◆ Work instructions ◆
Below are several entries. Transcribe exactly those lines that fall from the one with "Fork:1421 Today stars:35***" through the one with "up beginner WebGL", end lines included.

◆ Provided data ◆
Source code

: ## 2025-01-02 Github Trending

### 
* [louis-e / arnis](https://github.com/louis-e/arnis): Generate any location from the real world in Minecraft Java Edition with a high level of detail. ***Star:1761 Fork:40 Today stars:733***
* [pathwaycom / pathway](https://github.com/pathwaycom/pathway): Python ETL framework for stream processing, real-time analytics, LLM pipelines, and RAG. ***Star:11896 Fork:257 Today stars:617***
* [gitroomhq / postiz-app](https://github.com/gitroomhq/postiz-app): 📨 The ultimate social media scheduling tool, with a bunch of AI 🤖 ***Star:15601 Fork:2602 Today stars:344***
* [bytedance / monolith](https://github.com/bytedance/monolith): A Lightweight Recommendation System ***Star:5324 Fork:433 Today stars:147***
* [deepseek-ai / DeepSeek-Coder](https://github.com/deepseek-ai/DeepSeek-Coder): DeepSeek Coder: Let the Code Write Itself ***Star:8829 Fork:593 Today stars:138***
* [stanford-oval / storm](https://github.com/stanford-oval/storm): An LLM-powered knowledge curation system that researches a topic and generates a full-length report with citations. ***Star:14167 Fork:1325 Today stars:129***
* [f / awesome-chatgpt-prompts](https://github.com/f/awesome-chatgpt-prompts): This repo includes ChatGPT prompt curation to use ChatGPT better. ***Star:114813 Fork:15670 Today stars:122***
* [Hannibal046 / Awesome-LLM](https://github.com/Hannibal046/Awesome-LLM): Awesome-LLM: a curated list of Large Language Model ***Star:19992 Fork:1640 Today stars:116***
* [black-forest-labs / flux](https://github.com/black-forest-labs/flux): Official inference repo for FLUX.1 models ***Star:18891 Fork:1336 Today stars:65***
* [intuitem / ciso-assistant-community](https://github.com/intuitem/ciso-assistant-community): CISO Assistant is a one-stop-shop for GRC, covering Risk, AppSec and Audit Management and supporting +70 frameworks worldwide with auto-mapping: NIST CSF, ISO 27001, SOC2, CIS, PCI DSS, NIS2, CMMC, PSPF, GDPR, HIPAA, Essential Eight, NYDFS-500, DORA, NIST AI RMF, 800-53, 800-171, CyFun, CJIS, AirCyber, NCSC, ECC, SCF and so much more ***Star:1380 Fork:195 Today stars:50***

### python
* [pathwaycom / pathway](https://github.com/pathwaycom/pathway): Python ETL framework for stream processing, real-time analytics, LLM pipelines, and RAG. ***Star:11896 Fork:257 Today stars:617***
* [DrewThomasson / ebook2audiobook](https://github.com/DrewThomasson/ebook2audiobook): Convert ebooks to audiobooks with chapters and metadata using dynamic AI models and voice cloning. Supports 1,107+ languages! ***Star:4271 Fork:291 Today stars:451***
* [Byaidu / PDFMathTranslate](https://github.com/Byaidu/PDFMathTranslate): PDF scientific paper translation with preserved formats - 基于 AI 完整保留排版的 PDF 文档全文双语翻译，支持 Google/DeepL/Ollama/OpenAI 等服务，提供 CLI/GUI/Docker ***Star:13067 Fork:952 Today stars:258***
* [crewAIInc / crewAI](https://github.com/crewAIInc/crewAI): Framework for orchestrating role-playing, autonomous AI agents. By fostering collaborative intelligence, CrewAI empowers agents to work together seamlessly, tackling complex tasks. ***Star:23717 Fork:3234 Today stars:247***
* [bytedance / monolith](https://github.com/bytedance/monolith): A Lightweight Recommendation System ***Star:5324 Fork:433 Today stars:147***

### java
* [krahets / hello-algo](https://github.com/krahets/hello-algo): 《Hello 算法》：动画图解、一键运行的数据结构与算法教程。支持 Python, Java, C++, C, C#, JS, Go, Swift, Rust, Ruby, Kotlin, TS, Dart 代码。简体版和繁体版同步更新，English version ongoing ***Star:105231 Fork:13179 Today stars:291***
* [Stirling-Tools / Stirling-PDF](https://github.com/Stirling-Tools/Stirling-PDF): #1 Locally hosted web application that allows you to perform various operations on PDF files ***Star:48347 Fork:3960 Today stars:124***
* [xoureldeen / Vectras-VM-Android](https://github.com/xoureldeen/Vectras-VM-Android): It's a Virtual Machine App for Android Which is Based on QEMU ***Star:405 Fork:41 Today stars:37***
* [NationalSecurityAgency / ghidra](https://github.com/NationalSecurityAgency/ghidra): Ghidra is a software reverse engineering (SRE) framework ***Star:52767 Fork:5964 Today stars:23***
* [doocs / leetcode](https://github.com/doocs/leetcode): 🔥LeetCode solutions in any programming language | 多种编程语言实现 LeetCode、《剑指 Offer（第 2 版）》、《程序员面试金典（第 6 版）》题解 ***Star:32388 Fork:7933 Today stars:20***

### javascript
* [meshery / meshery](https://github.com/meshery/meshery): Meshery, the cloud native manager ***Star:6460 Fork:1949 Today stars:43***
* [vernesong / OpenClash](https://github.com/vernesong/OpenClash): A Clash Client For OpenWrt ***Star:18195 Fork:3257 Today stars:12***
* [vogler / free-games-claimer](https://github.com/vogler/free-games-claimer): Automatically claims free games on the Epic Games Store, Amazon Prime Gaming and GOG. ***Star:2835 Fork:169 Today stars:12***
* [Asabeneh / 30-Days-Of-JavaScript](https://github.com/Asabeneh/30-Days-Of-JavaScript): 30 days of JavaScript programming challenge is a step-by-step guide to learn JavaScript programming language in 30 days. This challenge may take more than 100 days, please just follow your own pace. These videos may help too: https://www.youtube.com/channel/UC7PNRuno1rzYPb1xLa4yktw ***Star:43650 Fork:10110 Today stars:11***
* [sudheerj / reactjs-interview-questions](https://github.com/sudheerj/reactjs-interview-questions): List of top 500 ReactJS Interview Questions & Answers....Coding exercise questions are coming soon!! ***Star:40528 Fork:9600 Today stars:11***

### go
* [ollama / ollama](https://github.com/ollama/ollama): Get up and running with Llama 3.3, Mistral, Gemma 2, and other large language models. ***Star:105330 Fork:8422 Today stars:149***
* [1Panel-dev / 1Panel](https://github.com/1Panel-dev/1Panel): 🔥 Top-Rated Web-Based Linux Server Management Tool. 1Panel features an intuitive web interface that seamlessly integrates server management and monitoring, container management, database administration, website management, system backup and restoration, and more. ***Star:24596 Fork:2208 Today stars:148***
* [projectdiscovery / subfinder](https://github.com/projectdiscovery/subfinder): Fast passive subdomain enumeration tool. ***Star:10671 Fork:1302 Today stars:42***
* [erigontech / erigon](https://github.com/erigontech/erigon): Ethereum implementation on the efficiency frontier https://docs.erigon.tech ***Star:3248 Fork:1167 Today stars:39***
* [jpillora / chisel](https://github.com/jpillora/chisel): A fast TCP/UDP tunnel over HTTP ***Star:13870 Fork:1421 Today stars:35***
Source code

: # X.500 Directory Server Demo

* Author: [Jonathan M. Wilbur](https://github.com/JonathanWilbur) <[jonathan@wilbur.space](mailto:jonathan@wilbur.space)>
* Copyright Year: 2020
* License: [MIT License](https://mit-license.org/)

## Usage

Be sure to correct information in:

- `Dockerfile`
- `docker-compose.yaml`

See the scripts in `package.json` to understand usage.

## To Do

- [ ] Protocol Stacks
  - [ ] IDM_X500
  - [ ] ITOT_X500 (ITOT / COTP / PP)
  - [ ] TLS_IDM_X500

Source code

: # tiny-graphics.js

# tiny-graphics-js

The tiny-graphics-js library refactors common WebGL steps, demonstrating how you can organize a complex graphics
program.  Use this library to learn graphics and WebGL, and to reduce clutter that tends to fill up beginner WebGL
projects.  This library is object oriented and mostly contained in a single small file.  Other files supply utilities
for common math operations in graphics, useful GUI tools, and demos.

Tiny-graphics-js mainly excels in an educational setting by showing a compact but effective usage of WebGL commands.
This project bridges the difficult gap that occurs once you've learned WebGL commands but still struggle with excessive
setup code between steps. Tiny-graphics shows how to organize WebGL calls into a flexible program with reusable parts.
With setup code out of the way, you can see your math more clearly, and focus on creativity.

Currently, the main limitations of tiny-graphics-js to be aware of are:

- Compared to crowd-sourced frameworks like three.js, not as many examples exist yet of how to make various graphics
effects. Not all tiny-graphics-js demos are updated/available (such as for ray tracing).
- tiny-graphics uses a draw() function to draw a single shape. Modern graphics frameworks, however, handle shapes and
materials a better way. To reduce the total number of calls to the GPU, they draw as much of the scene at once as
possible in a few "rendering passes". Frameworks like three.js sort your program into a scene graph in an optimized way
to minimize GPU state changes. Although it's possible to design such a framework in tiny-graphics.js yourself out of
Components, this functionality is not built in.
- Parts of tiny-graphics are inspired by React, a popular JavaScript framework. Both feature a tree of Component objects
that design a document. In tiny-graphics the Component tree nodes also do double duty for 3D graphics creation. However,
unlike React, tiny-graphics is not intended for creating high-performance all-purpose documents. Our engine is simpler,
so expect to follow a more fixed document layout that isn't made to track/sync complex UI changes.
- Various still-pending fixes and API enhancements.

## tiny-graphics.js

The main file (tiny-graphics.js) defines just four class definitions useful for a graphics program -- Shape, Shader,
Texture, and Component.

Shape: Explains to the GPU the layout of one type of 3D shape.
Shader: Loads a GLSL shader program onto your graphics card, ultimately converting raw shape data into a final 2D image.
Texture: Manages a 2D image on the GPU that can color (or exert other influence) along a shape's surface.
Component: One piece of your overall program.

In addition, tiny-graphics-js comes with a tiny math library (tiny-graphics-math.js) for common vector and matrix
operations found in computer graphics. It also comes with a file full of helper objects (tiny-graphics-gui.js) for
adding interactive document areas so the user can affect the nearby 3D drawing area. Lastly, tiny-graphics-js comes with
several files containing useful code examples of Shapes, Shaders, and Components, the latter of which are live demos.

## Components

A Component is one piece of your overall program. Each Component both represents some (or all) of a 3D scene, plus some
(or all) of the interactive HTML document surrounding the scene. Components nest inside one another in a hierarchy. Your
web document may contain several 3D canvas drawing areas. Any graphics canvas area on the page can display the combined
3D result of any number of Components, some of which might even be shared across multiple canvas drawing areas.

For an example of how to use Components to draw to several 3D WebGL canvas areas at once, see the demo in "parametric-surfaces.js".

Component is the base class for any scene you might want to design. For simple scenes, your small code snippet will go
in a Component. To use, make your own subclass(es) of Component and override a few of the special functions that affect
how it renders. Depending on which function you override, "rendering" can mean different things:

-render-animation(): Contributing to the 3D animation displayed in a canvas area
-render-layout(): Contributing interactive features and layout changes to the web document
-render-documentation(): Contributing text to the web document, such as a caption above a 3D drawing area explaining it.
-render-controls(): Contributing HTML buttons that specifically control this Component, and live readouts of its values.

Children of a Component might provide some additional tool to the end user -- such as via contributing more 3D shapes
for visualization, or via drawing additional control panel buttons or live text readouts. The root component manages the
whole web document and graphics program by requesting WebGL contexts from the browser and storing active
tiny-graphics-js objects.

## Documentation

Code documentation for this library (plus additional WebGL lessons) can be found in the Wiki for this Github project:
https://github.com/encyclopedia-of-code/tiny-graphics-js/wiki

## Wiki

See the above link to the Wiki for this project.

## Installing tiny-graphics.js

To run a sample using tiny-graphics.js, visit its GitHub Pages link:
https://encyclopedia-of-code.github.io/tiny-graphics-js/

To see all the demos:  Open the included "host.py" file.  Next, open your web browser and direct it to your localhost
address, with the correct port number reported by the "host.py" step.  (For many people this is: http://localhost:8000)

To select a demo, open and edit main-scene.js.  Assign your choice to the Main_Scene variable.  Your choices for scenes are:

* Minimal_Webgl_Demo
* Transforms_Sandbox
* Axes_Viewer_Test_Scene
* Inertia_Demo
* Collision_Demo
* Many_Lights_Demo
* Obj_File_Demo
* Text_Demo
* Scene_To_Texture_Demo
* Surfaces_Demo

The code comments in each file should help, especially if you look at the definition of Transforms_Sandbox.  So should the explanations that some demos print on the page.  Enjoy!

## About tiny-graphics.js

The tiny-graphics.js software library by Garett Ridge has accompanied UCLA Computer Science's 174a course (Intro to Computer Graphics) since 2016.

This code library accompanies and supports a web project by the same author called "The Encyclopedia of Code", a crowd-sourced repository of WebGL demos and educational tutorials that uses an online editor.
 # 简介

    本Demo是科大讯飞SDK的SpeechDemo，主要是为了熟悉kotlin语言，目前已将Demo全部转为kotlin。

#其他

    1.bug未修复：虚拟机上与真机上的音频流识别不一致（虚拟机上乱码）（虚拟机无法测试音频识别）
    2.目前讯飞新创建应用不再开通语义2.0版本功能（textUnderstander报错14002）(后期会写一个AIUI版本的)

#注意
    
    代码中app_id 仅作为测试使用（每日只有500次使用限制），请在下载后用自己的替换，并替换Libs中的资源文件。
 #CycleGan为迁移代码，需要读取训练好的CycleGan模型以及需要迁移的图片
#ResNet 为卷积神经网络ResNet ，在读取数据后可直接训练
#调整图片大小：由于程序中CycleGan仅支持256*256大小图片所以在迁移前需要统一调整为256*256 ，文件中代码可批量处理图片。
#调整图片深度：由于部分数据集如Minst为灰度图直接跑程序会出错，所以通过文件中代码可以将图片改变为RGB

◆ Task result ◆
* [jpillora / chisel](https://github.com/jpillora/chisel): A fast TCP/UDP tunnel over HTTP ***Star:13870 Fork:1421 Today stars:35***
Source code

: # X.500 Directory Server Demo

* Author: [Jonathan M. Wilbur](https://github.com/JonathanWilbur) <[jonathan@wilbur.space](mailto:jonathan@wilbur.space)>
* Copyright Year: 2020
* License: [MIT License](https://mit-license.org/)

## Usage

Be sure to correct information in:

- `Dockerfile`
- `docker-compose.yaml`

See the scripts in `package.json` to understand usage.

## To Do

- [ ] Protocol Stacks
  - [ ] IDM_X500
  - [ ] ITOT_X500 (ITOT / COTP / PP)
  - [ ] TLS_IDM_X500

Source code

: # tiny-graphics.js

# tiny-graphics-js

The tiny-graphics-js library refactors common WebGL steps, demonstrating how you can organize a complex graphics
program.  Use this library to learn graphics and WebGL, and to reduce clutter that tends to fill up beginner WebGL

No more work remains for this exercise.